Gosto de nadar. Entre outras coisas, porque permite ao pensamento viajar, totalmente dissociado do corpo e do esforço físico. Quando nado, minha mente vadia de lembrança em lembrança, elabora diálogos imaginários e até mesmo esta crônica. Não poucas vezes, me surpreendo pensando no Islã.

Uma vez dentro d'água, nem vejo quem me rodeia. Em alguma pausa na borda da piscina, acabo descobrindo que a meu lado braceia uma menina linda, ela também absorta em seus devaneios. É bastante provável que tampouco tenha notado minha presença. Numa piscina de academia não existe paquera, estamos ali a trabalho. Ou por lazer - como diriam os paulistanos - em sua estranha concepção de lazer. Enfim, trabalho ou lazer, tanto faz. Falava do Islã.

Por que raios um muçulmano não suporta a presença de uma mulher de maiô? Que pecado imperdoável, que ofensa inominável pode ocorrer com o fato de homens e mulheres freqüentarem uma mesma piscina? Entre braçada e braçada, minha mente voa para Varna, cidade balneária do Mar Negro, na Bulgária.

Era 1981, ainda os tempos do socialismo. Foi onde, pela primeira vez, tomei contato com o absurdo. Passei por duas praias, uma ao lado da outra, separadas por um aterro. Uma para homens, outra para mulheres. Alexandra Kolontai, uma das líderes feministas da revolução comunista, deveria estar se revolvendo em sua tumba. De Varna o pensamento voa para Dom Pedrito, aquela pequena cidade da Fronteira Oeste gaúcha, onde, sem revoluções nem maiores pretensões, desde pequeno nadei junto a homens e mulheres, naquela prainha do Santa Maria, pomposamente chamada de Chiquilin's Beach. Eu era feliz e não sabia.

A televisão por satélite é proibida em vários países árabes. Imagino que uma singela imagem de Copacabana ou Ipanema faça estremecer as bases do Islã. Serão os seres humanos tão distintos entre si, que cá nos trópicos possam conviver quase em pêlo nas praias e algumas latitudes adiante isto seja crime?

A última reivindicação dos muçulmanos na Europa é piscina separada para homens e mulheres nas escolas francesas. E os muçulmanos já são cinco milhões na França. Mais um pouco e estes senhores pretenderão proibir o vinho. Não nos iludamos. Tivessem os árabes que vivem na França poder para tanto, não hesitariam em proibi-lo. Islã e prazer até hoje não se entenderam.

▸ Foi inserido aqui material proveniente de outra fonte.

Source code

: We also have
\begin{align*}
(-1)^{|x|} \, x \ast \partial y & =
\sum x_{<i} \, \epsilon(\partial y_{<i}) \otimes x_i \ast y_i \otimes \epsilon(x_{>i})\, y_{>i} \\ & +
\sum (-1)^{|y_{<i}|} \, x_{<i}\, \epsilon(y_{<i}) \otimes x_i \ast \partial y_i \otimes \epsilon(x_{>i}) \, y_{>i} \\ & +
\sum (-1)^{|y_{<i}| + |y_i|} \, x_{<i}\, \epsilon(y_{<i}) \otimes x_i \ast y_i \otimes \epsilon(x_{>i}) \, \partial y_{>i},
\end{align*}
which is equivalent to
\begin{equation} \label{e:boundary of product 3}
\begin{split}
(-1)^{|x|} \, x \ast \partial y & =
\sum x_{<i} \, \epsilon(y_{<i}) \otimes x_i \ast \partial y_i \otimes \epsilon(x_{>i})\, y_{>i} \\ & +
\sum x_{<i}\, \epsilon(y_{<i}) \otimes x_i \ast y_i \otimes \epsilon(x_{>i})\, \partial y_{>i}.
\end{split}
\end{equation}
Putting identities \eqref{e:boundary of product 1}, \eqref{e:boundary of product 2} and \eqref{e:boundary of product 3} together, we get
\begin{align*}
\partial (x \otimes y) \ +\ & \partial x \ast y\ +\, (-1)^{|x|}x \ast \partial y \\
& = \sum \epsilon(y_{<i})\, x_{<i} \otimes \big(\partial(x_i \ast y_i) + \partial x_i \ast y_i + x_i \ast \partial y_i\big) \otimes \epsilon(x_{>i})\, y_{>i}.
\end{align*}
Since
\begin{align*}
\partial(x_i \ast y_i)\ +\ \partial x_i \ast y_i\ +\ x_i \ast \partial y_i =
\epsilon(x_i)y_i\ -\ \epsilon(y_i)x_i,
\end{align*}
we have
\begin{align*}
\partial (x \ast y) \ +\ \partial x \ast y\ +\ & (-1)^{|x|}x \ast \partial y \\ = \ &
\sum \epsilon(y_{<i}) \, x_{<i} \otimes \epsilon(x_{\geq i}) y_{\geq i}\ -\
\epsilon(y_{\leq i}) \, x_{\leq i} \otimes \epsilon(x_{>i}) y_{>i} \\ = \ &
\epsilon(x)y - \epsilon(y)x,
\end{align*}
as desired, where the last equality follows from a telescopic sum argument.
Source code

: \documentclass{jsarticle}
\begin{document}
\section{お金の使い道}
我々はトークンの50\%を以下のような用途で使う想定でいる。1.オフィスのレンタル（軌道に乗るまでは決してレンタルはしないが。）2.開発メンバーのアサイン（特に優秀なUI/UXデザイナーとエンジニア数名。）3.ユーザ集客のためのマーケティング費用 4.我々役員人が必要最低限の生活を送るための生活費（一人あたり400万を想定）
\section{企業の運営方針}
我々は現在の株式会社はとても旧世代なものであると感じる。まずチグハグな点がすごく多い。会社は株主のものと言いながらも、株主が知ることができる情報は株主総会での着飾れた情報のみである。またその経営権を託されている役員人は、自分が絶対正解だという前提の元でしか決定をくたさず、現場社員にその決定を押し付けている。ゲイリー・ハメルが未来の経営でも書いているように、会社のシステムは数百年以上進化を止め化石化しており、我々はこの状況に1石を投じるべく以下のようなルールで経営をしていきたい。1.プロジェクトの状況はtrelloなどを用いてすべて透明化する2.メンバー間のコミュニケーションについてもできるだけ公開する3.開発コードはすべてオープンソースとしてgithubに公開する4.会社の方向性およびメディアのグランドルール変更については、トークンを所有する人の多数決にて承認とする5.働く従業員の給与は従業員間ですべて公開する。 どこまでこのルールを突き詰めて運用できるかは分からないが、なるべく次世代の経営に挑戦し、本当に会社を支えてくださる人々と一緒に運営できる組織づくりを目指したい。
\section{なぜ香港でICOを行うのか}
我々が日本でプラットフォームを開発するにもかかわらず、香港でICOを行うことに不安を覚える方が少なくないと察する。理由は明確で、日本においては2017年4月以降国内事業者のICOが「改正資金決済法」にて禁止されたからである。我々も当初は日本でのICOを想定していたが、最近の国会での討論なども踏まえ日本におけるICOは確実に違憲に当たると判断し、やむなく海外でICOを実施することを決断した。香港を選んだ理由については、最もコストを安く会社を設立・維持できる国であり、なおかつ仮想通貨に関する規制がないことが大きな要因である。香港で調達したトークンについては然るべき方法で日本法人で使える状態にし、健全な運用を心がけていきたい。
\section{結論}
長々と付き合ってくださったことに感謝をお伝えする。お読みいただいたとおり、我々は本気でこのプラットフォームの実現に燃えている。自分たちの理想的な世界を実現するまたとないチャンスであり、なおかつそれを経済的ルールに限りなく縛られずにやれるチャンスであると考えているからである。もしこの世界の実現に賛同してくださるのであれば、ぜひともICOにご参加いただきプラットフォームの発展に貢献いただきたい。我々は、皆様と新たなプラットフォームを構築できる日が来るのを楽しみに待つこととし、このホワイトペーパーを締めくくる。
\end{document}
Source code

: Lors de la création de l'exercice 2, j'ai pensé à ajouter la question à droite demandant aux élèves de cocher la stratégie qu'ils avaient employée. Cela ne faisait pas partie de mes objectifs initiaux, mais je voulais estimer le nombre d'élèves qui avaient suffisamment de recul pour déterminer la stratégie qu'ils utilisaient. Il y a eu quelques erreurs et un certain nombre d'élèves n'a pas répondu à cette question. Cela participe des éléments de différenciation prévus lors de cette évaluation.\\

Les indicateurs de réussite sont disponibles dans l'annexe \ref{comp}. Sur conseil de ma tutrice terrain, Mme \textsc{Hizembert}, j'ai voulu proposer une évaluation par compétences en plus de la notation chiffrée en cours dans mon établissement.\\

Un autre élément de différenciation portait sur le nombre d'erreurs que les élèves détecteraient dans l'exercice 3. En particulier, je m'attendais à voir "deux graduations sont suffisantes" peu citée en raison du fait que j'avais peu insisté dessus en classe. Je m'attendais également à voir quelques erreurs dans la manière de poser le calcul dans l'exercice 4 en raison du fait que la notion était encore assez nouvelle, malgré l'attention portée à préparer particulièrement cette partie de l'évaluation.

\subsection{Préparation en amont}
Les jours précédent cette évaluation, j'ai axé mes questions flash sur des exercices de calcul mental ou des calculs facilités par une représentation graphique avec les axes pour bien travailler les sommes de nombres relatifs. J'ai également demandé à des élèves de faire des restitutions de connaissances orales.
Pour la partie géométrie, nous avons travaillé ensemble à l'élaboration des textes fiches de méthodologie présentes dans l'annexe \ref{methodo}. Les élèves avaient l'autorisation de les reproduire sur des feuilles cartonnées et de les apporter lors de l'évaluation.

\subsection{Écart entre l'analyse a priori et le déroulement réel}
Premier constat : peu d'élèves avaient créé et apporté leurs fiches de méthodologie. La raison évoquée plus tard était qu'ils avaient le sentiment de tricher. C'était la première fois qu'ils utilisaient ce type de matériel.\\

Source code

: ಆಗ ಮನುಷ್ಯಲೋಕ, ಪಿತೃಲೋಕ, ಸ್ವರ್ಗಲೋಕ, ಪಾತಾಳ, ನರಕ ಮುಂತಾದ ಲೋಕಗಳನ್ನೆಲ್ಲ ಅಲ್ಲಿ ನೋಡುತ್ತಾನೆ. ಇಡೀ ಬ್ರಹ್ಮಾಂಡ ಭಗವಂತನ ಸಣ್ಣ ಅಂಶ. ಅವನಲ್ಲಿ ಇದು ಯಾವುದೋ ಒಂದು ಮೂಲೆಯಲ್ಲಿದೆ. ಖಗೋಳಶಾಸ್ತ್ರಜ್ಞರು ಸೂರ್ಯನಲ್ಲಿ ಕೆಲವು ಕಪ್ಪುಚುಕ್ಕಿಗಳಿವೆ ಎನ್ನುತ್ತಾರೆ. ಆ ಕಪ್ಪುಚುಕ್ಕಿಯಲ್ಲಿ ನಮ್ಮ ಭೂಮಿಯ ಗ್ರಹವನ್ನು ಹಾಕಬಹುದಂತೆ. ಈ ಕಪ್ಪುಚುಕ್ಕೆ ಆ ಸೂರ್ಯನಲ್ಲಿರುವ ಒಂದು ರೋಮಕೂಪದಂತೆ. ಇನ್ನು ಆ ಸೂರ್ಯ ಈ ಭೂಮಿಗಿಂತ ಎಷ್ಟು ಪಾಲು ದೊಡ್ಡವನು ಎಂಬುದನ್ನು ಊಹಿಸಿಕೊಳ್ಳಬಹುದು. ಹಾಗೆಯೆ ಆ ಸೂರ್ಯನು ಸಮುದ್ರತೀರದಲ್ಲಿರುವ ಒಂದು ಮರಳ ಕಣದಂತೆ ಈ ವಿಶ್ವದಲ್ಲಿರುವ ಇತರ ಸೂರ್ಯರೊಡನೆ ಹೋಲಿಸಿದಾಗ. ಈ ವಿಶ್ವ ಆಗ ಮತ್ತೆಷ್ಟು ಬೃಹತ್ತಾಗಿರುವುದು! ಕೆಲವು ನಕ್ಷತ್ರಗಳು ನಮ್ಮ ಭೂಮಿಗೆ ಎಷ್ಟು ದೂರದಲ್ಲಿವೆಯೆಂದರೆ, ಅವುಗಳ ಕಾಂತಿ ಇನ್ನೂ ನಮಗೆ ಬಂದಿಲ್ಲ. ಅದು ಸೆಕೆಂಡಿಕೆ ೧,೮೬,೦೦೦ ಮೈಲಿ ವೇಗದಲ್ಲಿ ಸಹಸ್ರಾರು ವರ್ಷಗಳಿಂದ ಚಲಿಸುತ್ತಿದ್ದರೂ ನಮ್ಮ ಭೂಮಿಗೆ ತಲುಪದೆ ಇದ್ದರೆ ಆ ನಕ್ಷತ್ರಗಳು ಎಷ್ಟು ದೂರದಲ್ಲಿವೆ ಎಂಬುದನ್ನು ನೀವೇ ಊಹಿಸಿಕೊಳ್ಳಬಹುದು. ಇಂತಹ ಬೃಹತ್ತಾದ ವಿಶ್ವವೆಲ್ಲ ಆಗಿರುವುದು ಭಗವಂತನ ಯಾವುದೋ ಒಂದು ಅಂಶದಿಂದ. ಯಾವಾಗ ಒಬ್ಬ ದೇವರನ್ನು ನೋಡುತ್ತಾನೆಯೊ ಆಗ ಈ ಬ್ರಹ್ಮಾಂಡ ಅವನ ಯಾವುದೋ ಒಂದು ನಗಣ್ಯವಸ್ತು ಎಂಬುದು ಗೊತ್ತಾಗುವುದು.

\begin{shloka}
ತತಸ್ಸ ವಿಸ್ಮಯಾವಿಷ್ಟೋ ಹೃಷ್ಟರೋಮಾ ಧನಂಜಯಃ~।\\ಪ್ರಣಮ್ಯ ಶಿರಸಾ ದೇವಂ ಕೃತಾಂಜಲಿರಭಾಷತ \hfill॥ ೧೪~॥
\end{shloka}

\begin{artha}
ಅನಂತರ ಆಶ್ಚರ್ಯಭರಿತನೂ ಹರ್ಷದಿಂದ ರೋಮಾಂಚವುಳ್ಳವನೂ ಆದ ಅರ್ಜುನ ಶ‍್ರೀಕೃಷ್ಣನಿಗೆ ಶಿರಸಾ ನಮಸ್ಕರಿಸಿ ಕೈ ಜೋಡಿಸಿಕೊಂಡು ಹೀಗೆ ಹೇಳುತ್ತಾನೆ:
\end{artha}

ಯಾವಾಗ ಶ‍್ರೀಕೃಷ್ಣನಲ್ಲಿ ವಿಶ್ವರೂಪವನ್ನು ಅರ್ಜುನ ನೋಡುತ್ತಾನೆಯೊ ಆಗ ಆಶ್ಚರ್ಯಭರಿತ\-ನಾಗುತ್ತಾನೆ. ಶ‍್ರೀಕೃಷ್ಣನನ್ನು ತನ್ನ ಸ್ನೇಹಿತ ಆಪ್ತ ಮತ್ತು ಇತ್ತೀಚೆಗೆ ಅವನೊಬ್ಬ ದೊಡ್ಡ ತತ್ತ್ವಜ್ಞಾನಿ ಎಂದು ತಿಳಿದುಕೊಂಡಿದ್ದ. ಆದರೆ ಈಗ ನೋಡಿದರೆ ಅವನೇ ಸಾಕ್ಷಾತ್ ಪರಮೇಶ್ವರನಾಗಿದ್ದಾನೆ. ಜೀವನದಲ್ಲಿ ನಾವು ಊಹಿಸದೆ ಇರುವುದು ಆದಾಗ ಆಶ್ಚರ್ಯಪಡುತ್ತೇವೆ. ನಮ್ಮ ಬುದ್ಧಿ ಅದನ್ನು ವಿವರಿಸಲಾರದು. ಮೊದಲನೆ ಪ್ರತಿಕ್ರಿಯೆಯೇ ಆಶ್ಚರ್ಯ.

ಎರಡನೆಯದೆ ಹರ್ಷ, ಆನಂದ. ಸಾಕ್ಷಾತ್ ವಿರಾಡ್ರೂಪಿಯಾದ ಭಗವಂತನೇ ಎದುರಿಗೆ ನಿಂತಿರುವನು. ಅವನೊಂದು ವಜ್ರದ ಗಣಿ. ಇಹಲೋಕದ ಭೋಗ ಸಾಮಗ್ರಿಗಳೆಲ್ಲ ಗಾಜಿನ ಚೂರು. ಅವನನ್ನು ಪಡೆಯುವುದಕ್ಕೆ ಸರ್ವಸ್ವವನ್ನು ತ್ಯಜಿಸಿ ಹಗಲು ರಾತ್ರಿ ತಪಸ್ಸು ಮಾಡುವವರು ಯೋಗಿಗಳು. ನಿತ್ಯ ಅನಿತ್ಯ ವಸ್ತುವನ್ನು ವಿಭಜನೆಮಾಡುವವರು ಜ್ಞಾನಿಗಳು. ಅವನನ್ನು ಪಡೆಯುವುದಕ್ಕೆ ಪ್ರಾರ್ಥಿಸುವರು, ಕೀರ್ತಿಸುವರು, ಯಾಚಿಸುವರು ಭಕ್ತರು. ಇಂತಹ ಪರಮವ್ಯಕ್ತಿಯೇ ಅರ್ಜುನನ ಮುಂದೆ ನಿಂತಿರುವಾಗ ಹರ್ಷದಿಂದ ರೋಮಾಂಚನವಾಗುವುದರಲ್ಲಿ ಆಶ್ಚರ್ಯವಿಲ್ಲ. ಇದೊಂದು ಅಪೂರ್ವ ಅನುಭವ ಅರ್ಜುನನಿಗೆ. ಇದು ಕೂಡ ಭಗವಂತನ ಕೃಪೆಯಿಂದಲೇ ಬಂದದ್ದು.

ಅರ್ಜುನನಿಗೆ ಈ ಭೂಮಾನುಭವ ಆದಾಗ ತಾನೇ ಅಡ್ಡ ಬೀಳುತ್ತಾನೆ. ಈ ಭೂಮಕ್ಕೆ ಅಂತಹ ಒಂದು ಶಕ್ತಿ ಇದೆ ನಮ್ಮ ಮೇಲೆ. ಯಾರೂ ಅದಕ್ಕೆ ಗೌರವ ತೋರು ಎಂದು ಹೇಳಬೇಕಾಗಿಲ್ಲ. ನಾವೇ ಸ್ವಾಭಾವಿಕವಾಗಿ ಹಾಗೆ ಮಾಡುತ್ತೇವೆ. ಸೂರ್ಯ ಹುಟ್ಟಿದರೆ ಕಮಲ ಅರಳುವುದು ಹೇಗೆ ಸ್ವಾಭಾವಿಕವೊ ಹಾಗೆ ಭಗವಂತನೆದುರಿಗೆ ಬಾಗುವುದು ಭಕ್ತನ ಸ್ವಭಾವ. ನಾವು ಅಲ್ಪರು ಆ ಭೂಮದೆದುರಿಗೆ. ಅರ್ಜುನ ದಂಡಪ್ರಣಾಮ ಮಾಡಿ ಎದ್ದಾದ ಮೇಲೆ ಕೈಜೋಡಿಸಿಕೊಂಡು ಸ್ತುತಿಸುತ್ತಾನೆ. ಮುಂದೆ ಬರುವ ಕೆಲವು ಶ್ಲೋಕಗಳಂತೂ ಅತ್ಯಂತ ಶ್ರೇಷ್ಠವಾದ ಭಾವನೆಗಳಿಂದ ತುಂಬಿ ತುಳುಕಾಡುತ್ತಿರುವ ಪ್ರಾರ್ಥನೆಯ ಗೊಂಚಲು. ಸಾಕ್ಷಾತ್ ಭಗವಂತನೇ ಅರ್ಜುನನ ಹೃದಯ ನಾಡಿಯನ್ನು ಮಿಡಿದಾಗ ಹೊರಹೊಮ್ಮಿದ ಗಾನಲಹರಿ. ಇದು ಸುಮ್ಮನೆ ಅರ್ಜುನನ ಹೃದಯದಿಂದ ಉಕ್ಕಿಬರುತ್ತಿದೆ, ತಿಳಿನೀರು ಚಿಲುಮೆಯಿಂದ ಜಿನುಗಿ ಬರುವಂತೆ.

Confesso jamais ter freqüentado piscinas em meus dias de Paris. Tais discriminações não deveriam, a rigor, afetar-me. Mas me sentiria muito mal flanar por um país - do Ocidente, é claro - onde pessoas fossem separadas por sexo nas piscinas. Como me senti mal em Varna, se é que a Bulgária pode ser considerada Ocidente.

Por essas e por outras, falei sobre as razões que tornam a morte bem-vinda. Mas não se preocupem meus afetos, nem se alegrem meus desafetos. Não é pra já. Enquanto a voz esganiçada do muezim não sufocar o bimbalhar dos sinos, a Europa valerá ainda muitas missas. Mas que está ficando triste, isso está.